Greffier, lors des débats : Madame Liselotte FENOUIL
ARRÊT :
— Réputé contradictoire
— par mise à disposition de l’arrêt au greffe de la cour, les parties en ayant été préalablement avisées dans les conditions prévues au deuxième alinéa de l’article 450 du code de procédure civile.
— signé par Marie-Christine HÉBERT-PAGEOT, présidente de chambre et par Liselotte FENOUIL, greffière, présente lors de la mise à disposition.
***
FAITS CONSTANTS, PROCEDURE ET PRETENTIONS
La société à responsabilité limitée DHM, créée le 1er février 2010, exploitait en location-gérance un fonds de commerce de vente de textiles pour mariage situé [Adresse 1] à [Localité 9], sous le nom commercial « DHM MARIAGE ». Son gérant est M. [L] [K].
Par acte du 21 août 2024, l’URSSAF d’Île-de-France a saisi le tribunal de commerce de Paris aux fins d’ouverture d’une procédure de liquidation judiciaire de la société DHM, subsidiairement de redressement judiciaire, invoquant une créance d’un montant de 10 255,20 euros, correspondant à des cotisations sociales impayées échues entre le 1er janvier 2020 et le 31 novembre 2023.
Par jugement du 18 décembre 2024, le tribunal de commerce de Paris a ouvert à l’égard de la société DHM une procédure de liquidation judiciaire, fixé la date de cessation des paiements au 18 juin 2023, date de signification de contraintes, nommé la SELARL Asteren, prise en la personne de Me [R] [B], en qualité de liquidateur judiciaire et ordonné l’emploi des dépens en frais de liquidation judiciaire.
Pour statuer ainsi, le tribunal a constaté que le nombre de salariés et le chiffre d’affaires étaient inconnus, que la situation active et passive de la société était indéterminée, hormis le montant de la créance de l’URSSAF, et ce du fait de l’absence et de la carence du débiteur.

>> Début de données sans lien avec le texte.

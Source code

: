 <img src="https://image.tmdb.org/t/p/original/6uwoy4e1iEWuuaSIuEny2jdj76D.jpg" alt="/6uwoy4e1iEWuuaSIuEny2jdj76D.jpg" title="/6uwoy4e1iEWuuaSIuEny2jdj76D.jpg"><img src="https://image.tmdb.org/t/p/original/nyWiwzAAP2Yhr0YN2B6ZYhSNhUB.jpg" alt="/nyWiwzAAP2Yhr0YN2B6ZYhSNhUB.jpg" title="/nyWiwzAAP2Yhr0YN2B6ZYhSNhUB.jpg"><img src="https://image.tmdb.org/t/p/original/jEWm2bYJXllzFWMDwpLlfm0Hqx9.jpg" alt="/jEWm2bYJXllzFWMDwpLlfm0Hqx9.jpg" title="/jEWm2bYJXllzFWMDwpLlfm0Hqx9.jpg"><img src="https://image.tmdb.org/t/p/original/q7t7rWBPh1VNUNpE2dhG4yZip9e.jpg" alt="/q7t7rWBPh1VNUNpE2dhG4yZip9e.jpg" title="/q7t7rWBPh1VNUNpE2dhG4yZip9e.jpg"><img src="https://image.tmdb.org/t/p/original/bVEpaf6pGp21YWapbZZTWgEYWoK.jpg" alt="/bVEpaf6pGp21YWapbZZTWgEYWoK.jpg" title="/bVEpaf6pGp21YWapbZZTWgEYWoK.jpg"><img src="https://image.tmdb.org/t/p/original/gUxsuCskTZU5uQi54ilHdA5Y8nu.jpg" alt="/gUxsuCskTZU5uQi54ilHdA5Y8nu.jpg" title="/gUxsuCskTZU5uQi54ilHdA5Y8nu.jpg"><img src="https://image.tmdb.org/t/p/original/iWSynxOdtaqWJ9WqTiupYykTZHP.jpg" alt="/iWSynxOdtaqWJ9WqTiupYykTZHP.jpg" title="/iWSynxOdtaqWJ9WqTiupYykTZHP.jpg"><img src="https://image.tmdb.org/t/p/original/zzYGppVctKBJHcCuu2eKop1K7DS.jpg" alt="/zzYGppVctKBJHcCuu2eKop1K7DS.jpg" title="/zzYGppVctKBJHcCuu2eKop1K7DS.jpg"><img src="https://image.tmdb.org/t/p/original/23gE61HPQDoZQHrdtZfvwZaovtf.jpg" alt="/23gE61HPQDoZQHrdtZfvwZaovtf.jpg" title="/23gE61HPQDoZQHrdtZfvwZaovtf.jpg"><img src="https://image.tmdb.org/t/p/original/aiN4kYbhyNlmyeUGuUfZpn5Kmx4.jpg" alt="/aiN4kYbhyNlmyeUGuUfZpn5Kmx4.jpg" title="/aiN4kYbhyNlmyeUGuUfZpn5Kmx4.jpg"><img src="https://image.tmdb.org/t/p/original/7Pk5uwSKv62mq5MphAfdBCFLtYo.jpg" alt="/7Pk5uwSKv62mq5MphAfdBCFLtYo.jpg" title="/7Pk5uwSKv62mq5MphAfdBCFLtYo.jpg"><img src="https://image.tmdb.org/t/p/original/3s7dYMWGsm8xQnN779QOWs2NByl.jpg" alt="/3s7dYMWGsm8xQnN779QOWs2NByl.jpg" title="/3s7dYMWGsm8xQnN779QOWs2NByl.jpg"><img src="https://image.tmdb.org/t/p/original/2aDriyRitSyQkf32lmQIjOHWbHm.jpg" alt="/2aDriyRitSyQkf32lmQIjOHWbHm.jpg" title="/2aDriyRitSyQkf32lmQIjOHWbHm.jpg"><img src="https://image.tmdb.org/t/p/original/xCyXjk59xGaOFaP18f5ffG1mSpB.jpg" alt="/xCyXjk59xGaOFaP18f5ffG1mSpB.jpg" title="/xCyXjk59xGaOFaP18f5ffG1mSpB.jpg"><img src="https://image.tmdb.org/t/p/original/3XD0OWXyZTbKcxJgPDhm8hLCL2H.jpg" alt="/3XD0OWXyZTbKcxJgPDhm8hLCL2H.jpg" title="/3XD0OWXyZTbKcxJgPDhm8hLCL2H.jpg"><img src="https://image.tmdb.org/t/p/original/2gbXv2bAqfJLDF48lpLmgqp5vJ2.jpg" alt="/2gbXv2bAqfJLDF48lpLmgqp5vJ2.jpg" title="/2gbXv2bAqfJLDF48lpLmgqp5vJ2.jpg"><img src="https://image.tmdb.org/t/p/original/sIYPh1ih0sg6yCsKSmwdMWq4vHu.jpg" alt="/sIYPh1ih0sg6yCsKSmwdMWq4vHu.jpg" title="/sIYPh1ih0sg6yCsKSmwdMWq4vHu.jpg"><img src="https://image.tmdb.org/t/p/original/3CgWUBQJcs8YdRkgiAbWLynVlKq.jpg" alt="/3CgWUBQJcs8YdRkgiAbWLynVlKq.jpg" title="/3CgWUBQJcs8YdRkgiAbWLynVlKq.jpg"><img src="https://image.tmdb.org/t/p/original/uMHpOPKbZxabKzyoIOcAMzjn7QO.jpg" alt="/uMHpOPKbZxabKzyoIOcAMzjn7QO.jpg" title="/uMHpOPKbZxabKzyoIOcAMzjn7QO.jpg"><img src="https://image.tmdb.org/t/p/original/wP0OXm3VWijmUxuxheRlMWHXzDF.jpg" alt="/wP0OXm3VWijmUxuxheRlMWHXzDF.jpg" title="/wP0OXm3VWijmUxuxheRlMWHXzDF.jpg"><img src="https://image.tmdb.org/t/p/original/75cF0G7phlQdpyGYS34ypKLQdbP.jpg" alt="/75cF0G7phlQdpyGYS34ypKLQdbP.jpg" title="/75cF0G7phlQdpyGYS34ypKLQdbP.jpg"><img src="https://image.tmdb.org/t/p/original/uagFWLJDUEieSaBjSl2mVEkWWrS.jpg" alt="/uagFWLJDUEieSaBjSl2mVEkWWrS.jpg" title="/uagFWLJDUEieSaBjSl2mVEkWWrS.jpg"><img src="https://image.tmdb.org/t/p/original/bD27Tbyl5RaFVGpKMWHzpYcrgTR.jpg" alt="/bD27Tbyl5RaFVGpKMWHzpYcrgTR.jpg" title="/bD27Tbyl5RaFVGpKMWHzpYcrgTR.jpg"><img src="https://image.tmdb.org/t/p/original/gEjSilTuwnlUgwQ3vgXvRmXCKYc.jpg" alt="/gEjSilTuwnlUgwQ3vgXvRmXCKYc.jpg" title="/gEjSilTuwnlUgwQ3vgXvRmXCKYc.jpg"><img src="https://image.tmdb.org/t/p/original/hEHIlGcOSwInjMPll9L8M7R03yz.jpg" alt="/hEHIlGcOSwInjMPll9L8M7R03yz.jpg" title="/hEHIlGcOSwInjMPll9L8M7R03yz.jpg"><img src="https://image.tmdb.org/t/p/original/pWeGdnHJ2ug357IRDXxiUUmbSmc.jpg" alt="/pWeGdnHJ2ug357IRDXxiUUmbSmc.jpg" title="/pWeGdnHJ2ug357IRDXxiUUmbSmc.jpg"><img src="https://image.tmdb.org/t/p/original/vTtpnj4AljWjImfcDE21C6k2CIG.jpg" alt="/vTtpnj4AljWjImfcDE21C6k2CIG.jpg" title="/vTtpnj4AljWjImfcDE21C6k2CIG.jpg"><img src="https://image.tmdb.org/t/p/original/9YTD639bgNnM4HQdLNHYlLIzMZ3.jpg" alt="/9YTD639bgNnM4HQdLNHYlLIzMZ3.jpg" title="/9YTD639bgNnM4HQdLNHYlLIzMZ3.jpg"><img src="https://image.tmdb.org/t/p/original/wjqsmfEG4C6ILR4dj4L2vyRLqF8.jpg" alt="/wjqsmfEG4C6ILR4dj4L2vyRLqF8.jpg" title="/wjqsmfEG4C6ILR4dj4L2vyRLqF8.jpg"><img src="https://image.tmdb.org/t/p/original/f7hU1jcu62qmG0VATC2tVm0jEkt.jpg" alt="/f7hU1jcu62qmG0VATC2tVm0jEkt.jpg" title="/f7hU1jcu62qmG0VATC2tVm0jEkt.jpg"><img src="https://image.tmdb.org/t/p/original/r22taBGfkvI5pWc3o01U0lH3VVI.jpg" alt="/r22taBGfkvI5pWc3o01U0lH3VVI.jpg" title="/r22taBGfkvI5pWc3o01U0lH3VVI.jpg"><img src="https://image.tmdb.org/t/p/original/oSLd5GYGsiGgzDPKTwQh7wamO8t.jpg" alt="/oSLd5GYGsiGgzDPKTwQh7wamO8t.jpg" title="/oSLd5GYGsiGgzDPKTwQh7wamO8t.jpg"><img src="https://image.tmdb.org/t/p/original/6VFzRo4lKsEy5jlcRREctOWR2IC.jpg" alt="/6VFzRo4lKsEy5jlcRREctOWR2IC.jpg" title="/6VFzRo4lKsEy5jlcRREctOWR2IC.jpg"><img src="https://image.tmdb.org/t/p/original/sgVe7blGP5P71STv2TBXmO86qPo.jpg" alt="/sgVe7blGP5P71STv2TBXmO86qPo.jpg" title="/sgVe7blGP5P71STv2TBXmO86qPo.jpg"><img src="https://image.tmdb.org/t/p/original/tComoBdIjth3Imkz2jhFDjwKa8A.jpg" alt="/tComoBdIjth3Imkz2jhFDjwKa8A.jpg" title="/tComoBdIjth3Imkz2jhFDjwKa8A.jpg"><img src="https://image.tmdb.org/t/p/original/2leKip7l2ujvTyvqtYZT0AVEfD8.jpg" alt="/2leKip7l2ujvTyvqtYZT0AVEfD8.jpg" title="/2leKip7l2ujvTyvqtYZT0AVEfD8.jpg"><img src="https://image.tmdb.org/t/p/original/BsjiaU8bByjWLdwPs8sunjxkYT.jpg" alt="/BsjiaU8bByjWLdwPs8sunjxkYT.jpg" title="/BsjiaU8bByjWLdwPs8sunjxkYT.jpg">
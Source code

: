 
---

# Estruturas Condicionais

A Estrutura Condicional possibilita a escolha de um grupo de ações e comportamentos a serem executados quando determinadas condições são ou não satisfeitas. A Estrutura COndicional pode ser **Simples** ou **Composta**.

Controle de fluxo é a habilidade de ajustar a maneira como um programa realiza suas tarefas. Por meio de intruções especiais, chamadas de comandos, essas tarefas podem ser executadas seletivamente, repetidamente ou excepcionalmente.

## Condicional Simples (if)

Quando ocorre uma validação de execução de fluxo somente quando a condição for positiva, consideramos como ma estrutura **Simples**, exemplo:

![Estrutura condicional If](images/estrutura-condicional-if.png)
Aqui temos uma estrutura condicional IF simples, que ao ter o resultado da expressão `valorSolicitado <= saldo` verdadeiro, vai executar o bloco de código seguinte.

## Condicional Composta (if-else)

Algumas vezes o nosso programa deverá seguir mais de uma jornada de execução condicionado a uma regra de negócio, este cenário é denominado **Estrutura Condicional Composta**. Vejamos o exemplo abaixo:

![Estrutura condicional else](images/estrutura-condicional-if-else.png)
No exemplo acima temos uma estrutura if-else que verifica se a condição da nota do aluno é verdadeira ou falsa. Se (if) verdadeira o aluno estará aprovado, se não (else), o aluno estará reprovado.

Par déclaration du 20 janvier 2025, la société DHM a relevé appel de ce jugement et par ordonnance du 10 avril 2025, le magistrat délégataire de M. le premier président en a suspendu l’exécution provisoire.
L’affaire a été fixée en circuit court le 7 février 2025.
Par dernières conclusions remises au greffe par voie électronique le 12 mars 2025, la société DHM demande à la cour :
— de la déclarer recevable et bien fondée en son appel ;
— de prononcer la nullité de la signification de l’assignation du 21 août 2024 ;
— en conséquence, de prononcer la nullité de toute la procédure subséquente et par voie de conséquence, du jugement du 18 décembre 2024 ;
— de juger que l’appel n’opère aucun effet dévolutif, le tribunal de commerce de Paris n’ayant pas été régulièrement saisi ;
— à défaut, pour le cas où la cour jugerait régulière la signification de l’assignation introductive d’instance, d’ordonner la réouverture des débats afin de lui permettre de conclure au fond ;
— de condamner l’URSSAF au paiement de la somme de 3 500 euros au titre de l’article 700 du code de procédure civile, ainsi qu’aux entiers dépens.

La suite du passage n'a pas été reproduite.